Dada su antigüedad, la redacción de los Diez Mandamientos, como compendio legal más conocido, puso por escrito permisos y prohibiciones universales. Dicha compilación no es exclusiva del pueblo judío pues sólo registra viejos arreglos de convivencia que las primeras sociedades humanas ya habían incorporado a su sistema de valores. El registro de prohibiciones como “no matar” o “no robar” es común a todos los sistemas legales conocidos por más primitivos que estos sean. No hay pues cultura en el mundo que no haya contemplado la adopción de principios semejantes para ordenar su sociedad. Lo paradójico es que a pesar de semejantes prohibiciones el hombre no ha dejado de matar, muchas veces en nombre de sus dioses.

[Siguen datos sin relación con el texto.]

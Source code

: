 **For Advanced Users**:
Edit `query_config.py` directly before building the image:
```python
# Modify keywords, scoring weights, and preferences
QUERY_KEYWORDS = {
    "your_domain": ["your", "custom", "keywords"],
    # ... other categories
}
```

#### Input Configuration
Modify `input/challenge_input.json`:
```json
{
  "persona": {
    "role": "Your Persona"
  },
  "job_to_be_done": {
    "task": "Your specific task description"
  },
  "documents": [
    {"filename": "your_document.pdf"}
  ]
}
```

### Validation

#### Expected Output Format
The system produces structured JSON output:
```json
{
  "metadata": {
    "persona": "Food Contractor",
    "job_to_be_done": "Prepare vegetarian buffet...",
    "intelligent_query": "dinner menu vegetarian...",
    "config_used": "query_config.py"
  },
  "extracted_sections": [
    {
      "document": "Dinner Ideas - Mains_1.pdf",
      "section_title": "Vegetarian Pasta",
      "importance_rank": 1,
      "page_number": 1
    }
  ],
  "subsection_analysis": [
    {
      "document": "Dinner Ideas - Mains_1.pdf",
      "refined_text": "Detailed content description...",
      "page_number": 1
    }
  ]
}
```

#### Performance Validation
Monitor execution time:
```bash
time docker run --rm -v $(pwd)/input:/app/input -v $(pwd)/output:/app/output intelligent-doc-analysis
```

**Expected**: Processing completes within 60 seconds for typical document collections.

No debemos permitir bajo ningún motivo que la igualdad sea banalizada aunque se trate de “Dios” o de interpretaciones “benévolas” de la esclavitud. A decir del filósofo español Fernando Savater, la igualdad ha sido sustituida por la diversidad, que a su entender ha producido una confusión de contenidos pues “la verdadera riqueza humana es la de los parecidos, gracias a lo cual podemos hablar los seres de distintas culturas, de distintos sexos, de distintos países, de distintas razas. La riqueza humana es nuestra semejanza y no nuestra diversidad”.